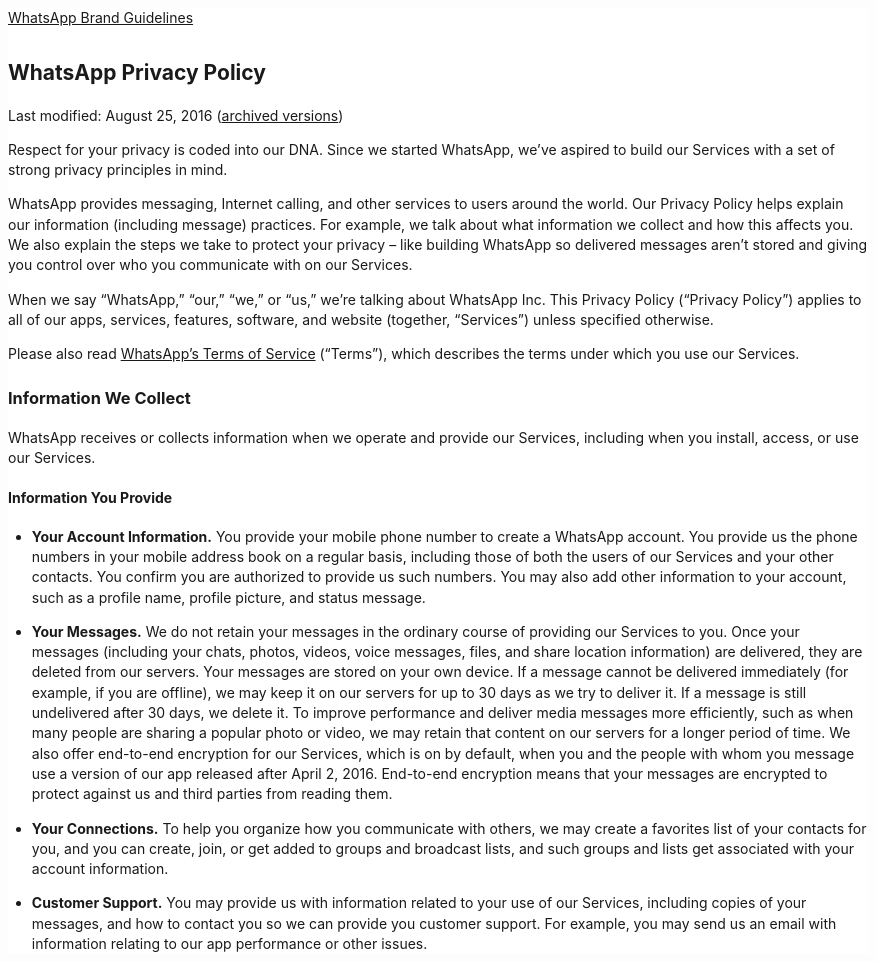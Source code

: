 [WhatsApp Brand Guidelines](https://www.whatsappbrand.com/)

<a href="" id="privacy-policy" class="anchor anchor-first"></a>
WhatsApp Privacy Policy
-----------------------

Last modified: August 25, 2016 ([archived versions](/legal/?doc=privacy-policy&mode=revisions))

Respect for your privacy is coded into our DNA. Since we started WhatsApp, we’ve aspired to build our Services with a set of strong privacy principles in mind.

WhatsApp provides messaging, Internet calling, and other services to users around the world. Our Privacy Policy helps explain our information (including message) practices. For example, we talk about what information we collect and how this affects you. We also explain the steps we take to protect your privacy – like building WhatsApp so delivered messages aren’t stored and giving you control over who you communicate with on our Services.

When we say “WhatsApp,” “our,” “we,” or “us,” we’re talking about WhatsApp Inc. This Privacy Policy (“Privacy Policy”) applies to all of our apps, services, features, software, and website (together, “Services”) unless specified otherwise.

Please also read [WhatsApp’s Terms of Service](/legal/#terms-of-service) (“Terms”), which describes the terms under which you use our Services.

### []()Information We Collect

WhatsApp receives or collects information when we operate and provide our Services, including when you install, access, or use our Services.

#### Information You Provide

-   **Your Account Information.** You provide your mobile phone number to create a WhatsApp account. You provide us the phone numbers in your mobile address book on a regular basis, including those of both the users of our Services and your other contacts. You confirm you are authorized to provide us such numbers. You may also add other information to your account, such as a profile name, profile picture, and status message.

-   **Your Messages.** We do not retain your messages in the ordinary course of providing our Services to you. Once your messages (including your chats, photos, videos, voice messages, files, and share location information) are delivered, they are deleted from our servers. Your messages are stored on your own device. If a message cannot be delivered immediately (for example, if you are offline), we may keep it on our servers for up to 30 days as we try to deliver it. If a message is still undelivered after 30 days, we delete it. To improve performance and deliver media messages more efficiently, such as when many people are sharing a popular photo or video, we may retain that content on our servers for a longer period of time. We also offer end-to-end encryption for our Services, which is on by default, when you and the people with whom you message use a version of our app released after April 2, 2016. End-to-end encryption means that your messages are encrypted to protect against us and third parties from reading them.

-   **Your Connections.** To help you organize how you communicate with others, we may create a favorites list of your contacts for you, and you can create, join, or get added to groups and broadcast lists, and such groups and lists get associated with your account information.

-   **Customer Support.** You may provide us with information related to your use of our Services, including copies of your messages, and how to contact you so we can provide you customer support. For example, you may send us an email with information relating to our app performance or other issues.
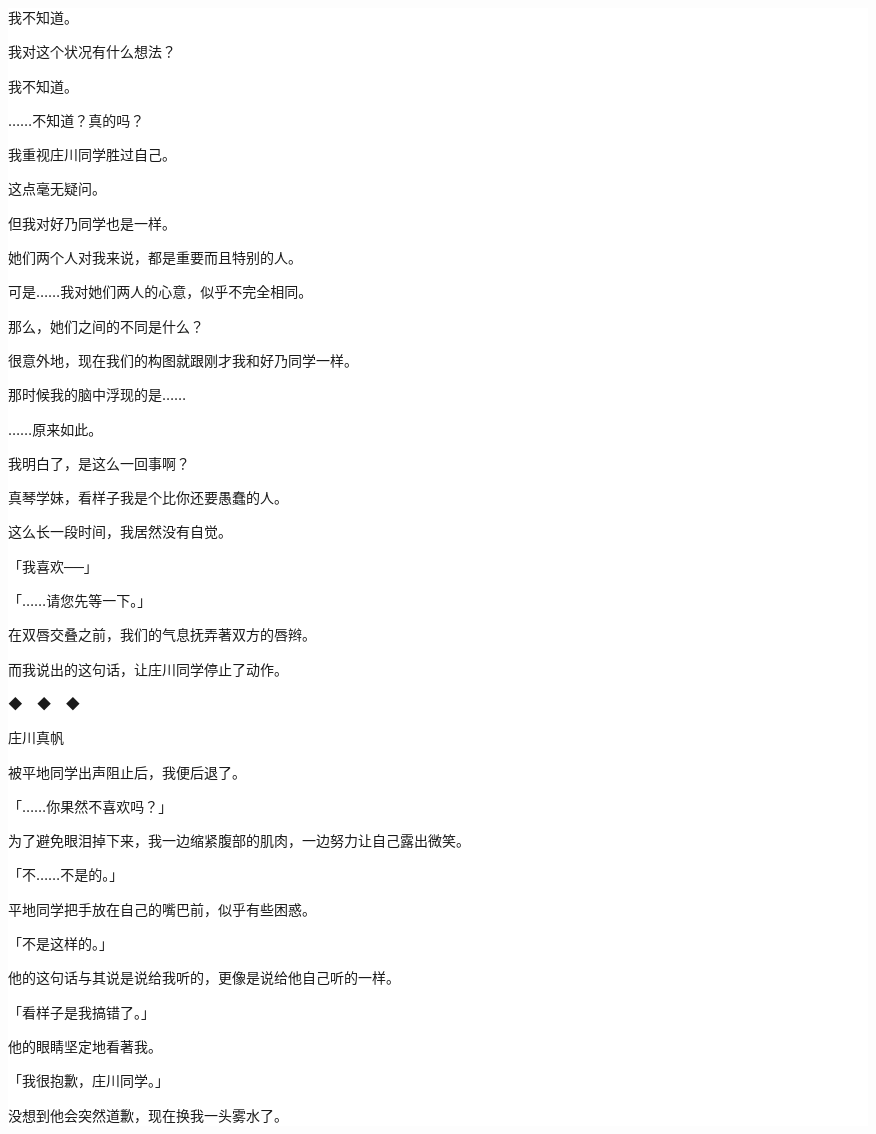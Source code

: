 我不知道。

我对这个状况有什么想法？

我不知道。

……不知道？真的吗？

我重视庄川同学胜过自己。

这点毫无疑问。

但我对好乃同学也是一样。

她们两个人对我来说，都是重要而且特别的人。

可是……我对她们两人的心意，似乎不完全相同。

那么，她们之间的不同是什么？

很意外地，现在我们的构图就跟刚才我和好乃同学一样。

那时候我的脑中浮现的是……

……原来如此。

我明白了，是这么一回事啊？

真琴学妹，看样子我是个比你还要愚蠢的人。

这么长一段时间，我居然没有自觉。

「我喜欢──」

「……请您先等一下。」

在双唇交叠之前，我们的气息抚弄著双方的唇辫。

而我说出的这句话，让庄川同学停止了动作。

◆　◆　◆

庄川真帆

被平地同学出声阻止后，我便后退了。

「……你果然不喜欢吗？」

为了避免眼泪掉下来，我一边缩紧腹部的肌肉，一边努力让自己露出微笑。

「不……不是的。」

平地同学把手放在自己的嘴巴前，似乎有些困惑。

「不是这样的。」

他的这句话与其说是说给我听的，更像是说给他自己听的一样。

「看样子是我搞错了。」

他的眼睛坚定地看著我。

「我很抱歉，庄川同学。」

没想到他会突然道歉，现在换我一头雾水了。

******************************

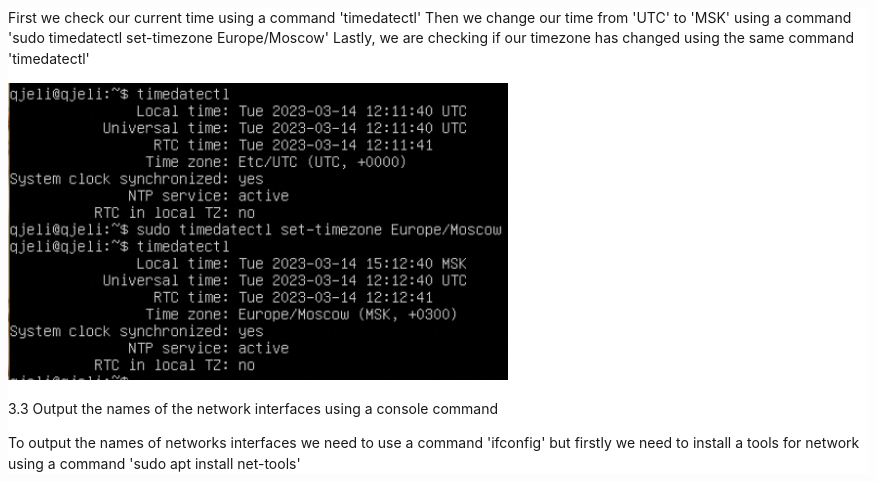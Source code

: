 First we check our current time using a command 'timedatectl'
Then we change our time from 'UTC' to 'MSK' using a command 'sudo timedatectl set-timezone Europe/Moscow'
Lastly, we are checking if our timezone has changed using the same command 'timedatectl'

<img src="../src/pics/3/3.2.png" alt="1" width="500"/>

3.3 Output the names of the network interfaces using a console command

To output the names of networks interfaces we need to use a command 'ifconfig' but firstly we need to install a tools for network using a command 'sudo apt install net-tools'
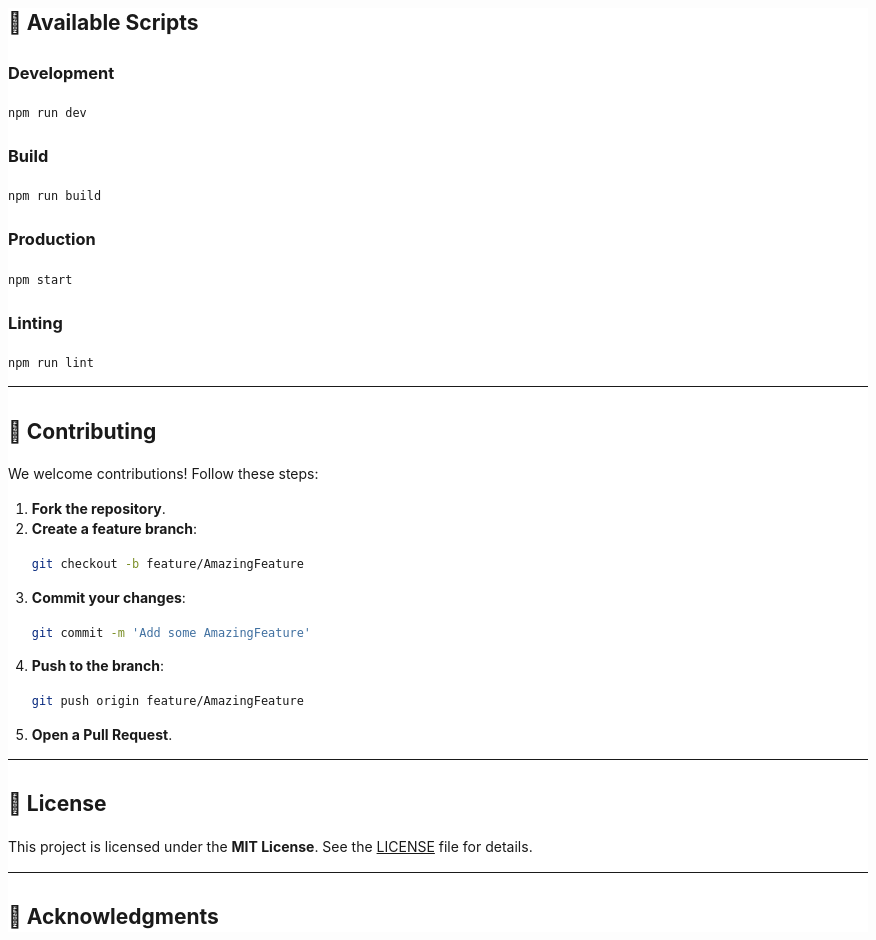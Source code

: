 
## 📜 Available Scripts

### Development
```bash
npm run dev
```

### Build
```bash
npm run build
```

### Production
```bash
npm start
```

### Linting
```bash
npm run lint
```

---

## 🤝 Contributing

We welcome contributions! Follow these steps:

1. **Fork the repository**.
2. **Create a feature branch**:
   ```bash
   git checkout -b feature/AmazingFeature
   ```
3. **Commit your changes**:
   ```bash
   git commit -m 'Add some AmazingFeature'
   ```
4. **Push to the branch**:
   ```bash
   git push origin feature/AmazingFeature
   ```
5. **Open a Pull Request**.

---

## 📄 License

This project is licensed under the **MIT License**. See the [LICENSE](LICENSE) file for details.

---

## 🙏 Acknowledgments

******************************

What this task involves: Could you count the lines in the entries that hold the word "using"? Only the number is wanted.

Answer to this problem: 5